Problem requirements =
Copy the lines from the start of the records below through the line containing "ශ්‍රී කා ව දුලි ස දාශ (දාශ ෝ) ප ප ක ශ ම්පතපත", both included, and leave out the pictures.

________________________

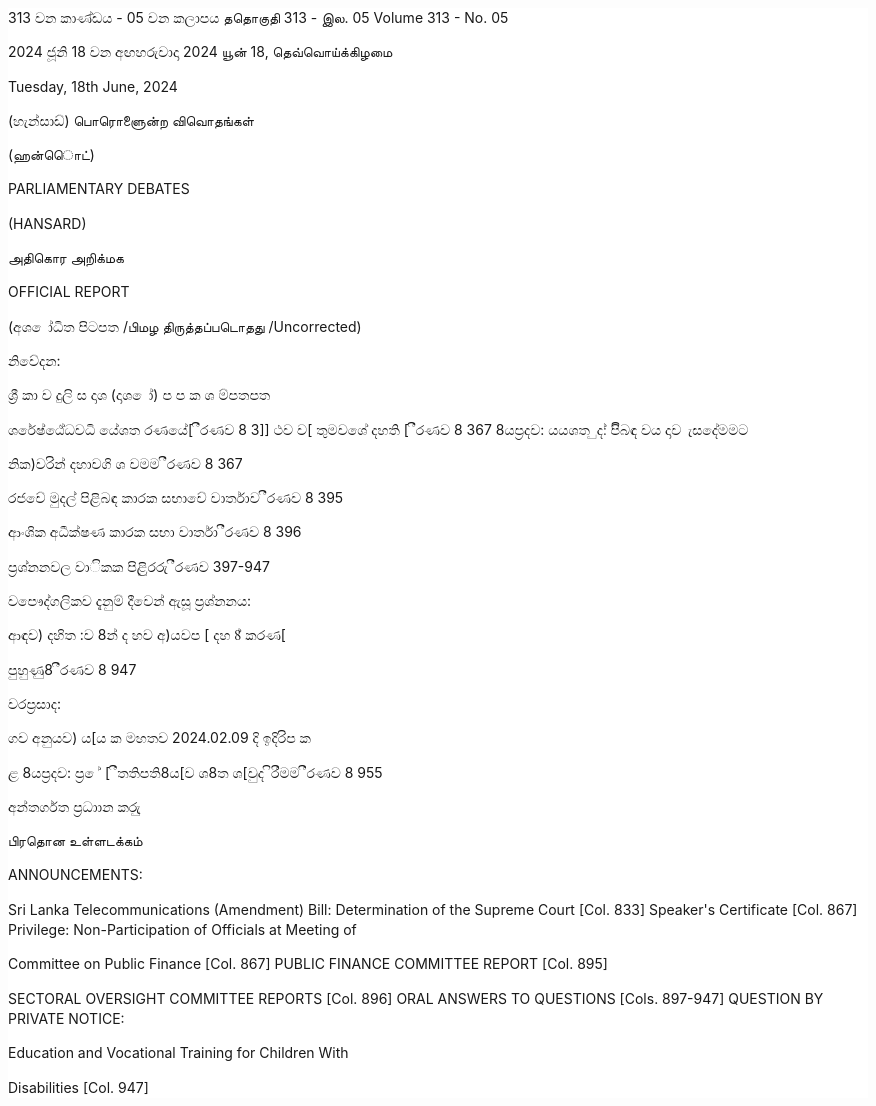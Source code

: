 313 වන කාණ්ඩය - 05 වන කලාපය ததொகுதி 313 - இல. 05 Volume 313 - No. 05

2024 ජූනි 18 වන අඟහරුවාදා 2024 யூன் 18, தெவ்வொய்க்கிழமை

Tuesday, 18th June, 2024

(හැන්සාඩ්) பொரொளுைன்ற விவொதங்கள்

(ஹன்ெொட்)

PARLIAMENTARY DEBATES

(HANSARD)

அதிகொர அறிக்மக

OFFICIAL REPORT

(අශ ෝධිත පිටපත /பிமழ திருத்தப்படொதது /Uncorrected)

නිවේදන:

ශ්‍රී කා ව දුලි ස දාශ (දාශ ෝ) ප ප ක ශ ම්පතපත

ශරේෂ්ඨේධවධි යේශත රණයේ[ ීරණව 8 3]] ථව ව[ තුමවශේ දහති [ ීරණව 8 367 8යප්‍රදව: යයශත ුද:් පිිබඳ වය දාව ැසදේමමට

නික)වරින් දහාවගි ශ වමම ීරණව 8 367

රජවේ මුදල් පිළිබඳ කාරක සභාවේ වාර්තාව ීරණව 8 395

ආංශික අධීක්ෂණ කාරක සභා වාර්තා ීරණව 8 396

ප්‍රශ්නනවල වාිකක පිළිුරරු ීරණව 397-947

වපෞද්ගලිකව දැනුම් දීවෙන් ඇසූ ප්‍රශ්නනය:

ආඳව) දහිත :ව 8න් ද හව අ)යවප [ දහ 8් කරණ[

පුහුණු8 ීරණව 8 947

වරප්‍රසාද:

ගව අනුයව) ය[ය ක මහතව 2024.02.09 දි ඉදිරිප ක

ළ 8යප්‍රදව: ප්‍ර ේ [ ීතතිපති8ය[ව ශ8ත ශ[වුද ිරීමම ීරණව 8 955

අන්තර්ගත ප්‍රධාාන කරුු

பிரதொன உள்ளடக்கம்

ANNOUNCEMENTS:

Sri Lanka Telecommunications (Amendment) Bill: Determination of the Supreme Court [Col. 833] Speaker's Certificate [Col. 867] Privilege: Non-Participation of Officials at Meeting of

Committee on Public Finance [Col. 867] PUBLIC FINANCE COMMITTEE REPORT [Col. 895]

SECTORAL OVERSIGHT COMMITTEE REPORTS [Col. 896] ORAL ANSWERS TO QUESTIONS [Cols. 897-947] QUESTION BY PRIVATE NOTICE:

Education and Vocational Training for Children With

Disabilities [Col. 947]
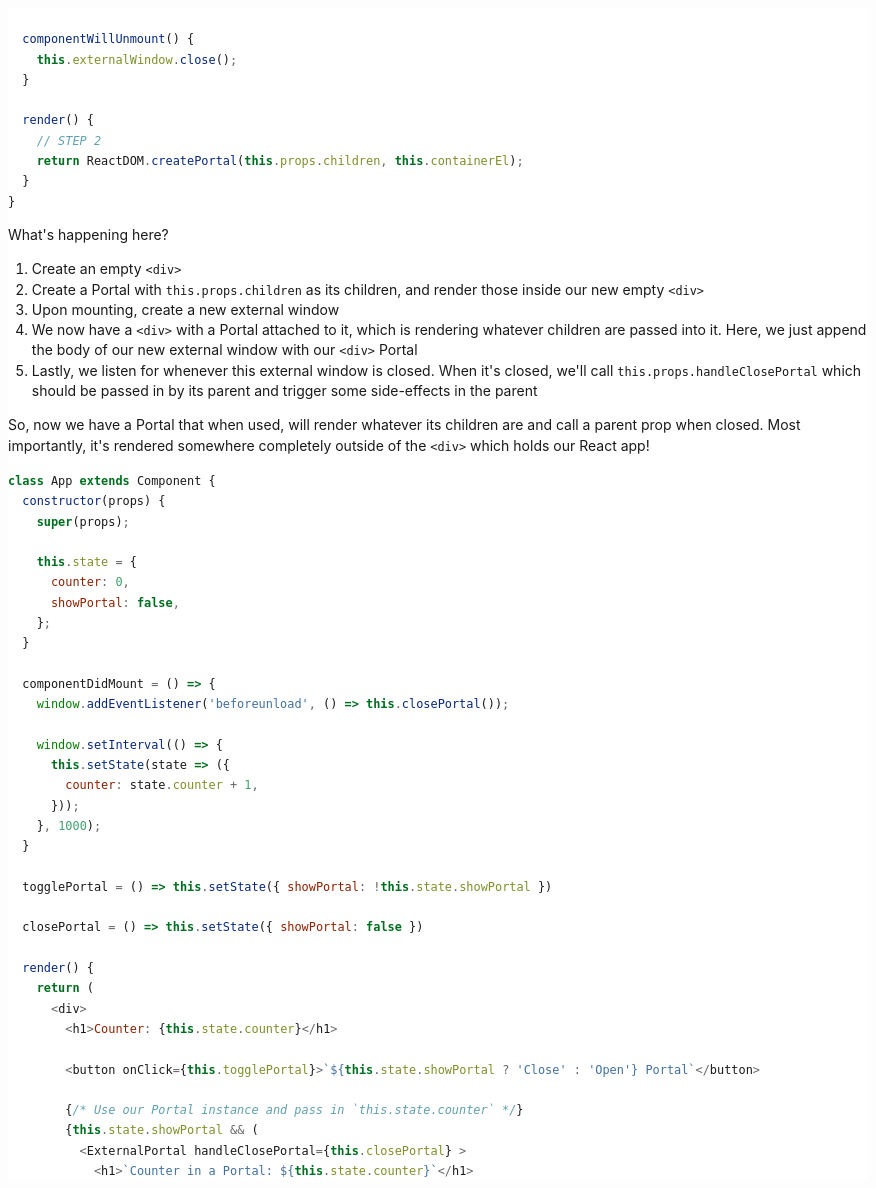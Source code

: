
 ```js

  componentWillUnmount() {
    this.externalWindow.close();
  }

  render() {
    // STEP 2
    return ReactDOM.createPortal(this.props.children, this.containerEl);
  }
}
```

What's happening here?

1. Create an empty `<div>`
2. Create a Portal with `this.props.children` as its children, and render those inside our new empty `<div>`
3. Upon mounting, create a new external window
4. We now have a `<div>` with a Portal attached to it, which is rendering whatever children are passed into it. Here, we just append the body of our new external window with our `<div>` Portal
5. Lastly, we listen for whenever this external window is closed. When it's closed, we'll call `this.props.handleClosePortal` which should be passed in by its parent and trigger some side-effects in the parent

So, now we have a Portal that when used, will render whatever its children are and call a parent prop when closed. Most importantly, it's rendered somewhere completely outside of the `<div>` which holds our React app!

```js
class App extends Component {
  constructor(props) {
    super(props);

    this.state = {
      counter: 0,
      showPortal: false,
    };
  }

  componentDidMount = () => {
    window.addEventListener('beforeunload', () => this.closePortal());

    window.setInterval(() => {
      this.setState(state => ({
        counter: state.counter + 1,
      }));
    }, 1000);
  }

  togglePortal = () => this.setState({ showPortal: !this.state.showPortal })

  closePortal = () => this.setState({ showPortal: false })

  render() {
    return (
      <div>
        <h1>Counter: {this.state.counter}</h1>

        <button onClick={this.togglePortal}>`${this.state.showPortal ? 'Close' : 'Open'} Portal`</button>

        {/* Use our Portal instance and pass in `this.state.counter` */}
        {this.state.showPortal && (
          <ExternalPortal handleClosePortal={this.closePortal} >
            <h1>`Counter in a Portal: ${this.state.counter}`</h1>
```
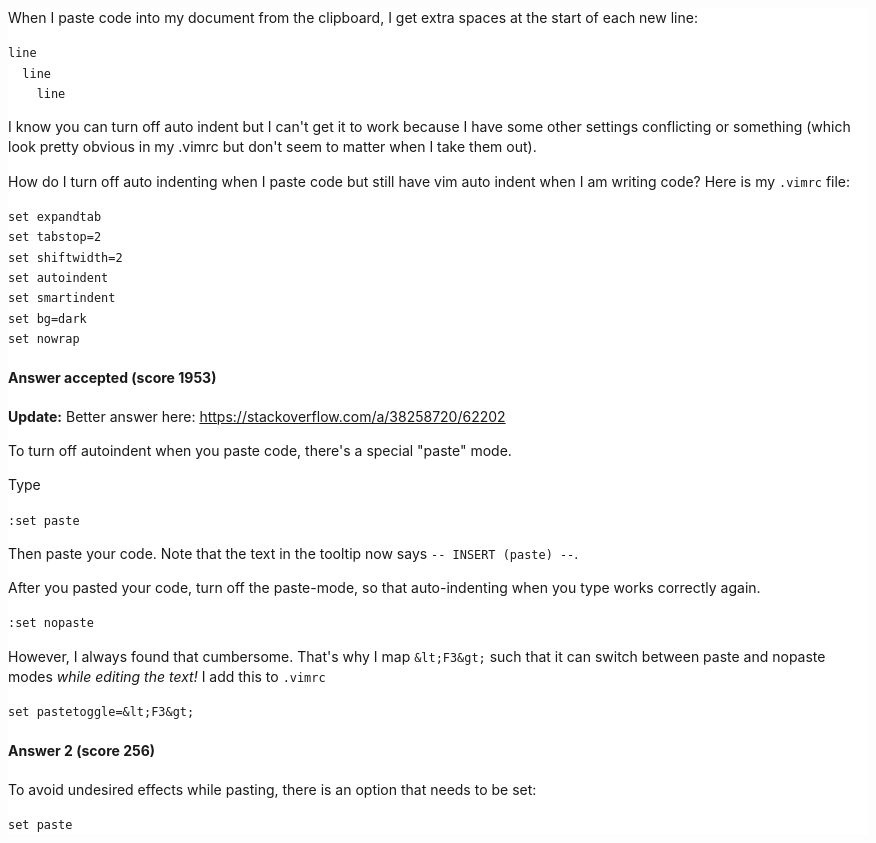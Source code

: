 When I paste code into my document from the clipboard, I get extra spaces at the start of each new line:  

```vim
line
  line
    line
```

I know you can turn off auto indent but I can't get it to work because I have some other settings conflicting or something (which look pretty obvious in my .vimrc but don't seem to matter when I take them out).   

How do I turn off auto indenting when I paste code but still have vim auto indent when I am writing code?  Here is my `.vimrc` file:  

```vim
set expandtab  
set tabstop=2  
set shiftwidth=2  
set autoindent  
set smartindent  
set bg=dark  
set nowrap  
```

#### Answer accepted (score 1953)
<strong>Update:</strong> Better answer here: <a href="https://stackoverflow.com/a/38258720/62202">https://stackoverflow.com/a/38258720/62202</a>  

To turn off autoindent when you paste code, there's a special "paste" mode.  

Type   

```vim
:set paste
```

Then paste your code.  Note that the text in the tooltip now says `-- INSERT (paste) --`.  

After you pasted your code, turn off the paste-mode, so that auto-indenting when you type works correctly again.  

```vim
:set nopaste
```

However, I always found that cumbersome.  That's why I map `&lt;F3&gt;` such that it can switch between paste and nopaste modes <em>while editing the text!</em>  I add this to `.vimrc`  

```vim
set pastetoggle=&lt;F3&gt;
```

#### Answer 2 (score 256)
To avoid undesired effects while pasting, there is an option that needs to be set:  

```vim
set paste
```
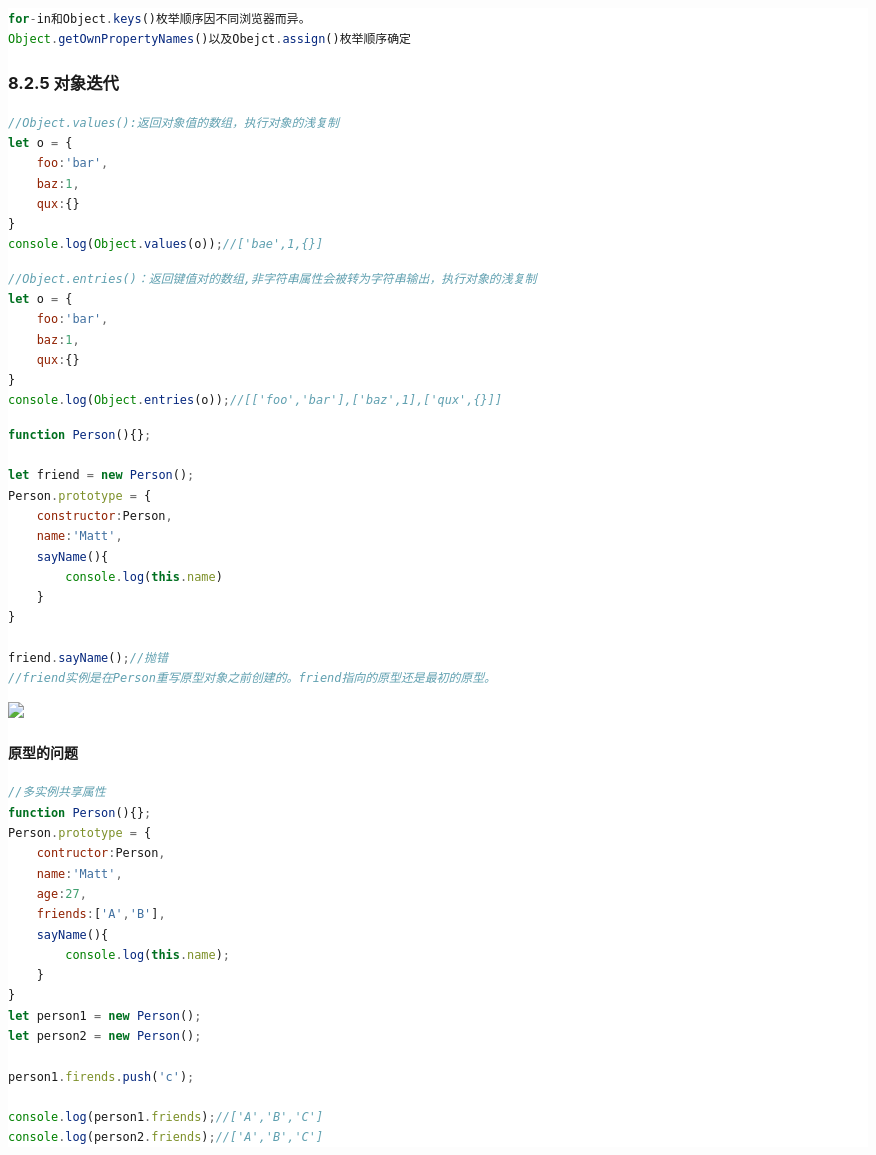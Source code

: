 

```js
for-in和Object.keys()枚举顺序因不同浏览器而异。
Object.getOwnPropertyNames()以及Obejct.assign()枚举顺序确定
```

### 8.2.5 对象迭代

```js
//Object.values():返回对象值的数组，执行对象的浅复制
let o = {
    foo:'bar',
    baz:1,
    qux:{}
}
console.log(Object.values(o));//['bae',1,{}]
```

```js
//Object.entries()：返回键值对的数组,非字符串属性会被转为字符串输出，执行对象的浅复制
let o = {
    foo:'bar',
    baz:1,
    qux:{}
}
console.log(Object.entries(o));//[['foo','bar'],['baz',1],['qux',{}]]
```

```js
function Person(){};

let friend = new Person();
Person.prototype = {
    constructor:Person,
    name:'Matt',
    sayName(){
        console.log(this.name)
    }
}

friend.sayName();//抛错
//friend实例是在Person重写原型对象之前创建的。friend指向的原型还是最初的原型。
```

![](/3.jpg)

#### 原型的问题

```js
//多实例共享属性
function Person(){};
Person.prototype = {
    contructor:Person,
    name:'Matt',
    age:27,
    friends:['A','B'],
    sayName(){
        console.log(this.name);
    }
}
let person1 = new Person();
let person2 = new Person();

person1.firends.push('c');

console.log(person1.friends);//['A','B','C']
console.log(person2.friends);//['A','B','C']
```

________________________

Response box =
Source code

: 313 වන කාණ්ඩය - 05 වන කලාපය ததொகுதி 313 - இல. 05 Volume 313 - No. 05

2024 ජූනි 18 වන අඟහරුවාදා 2024 யூன் 18, தெவ்வொய்க்கிழமை

Tuesday, 18th June, 2024

(හැන්සාඩ්) பொரொளுைன்ற விவொதங்கள்

(ஹன்ெொட்)

PARLIAMENTARY DEBATES

(HANSARD)

அதிகொர அறிக்மக

OFFICIAL REPORT

(අශ ෝධිත පිටපත /பிமழ திருத்தப்படொதது /Uncorrected)

නිවේදන:

ශ්‍රී කා ව දුලි ස දාශ (දාශ ෝ) ප ප ක ශ ම්පතපත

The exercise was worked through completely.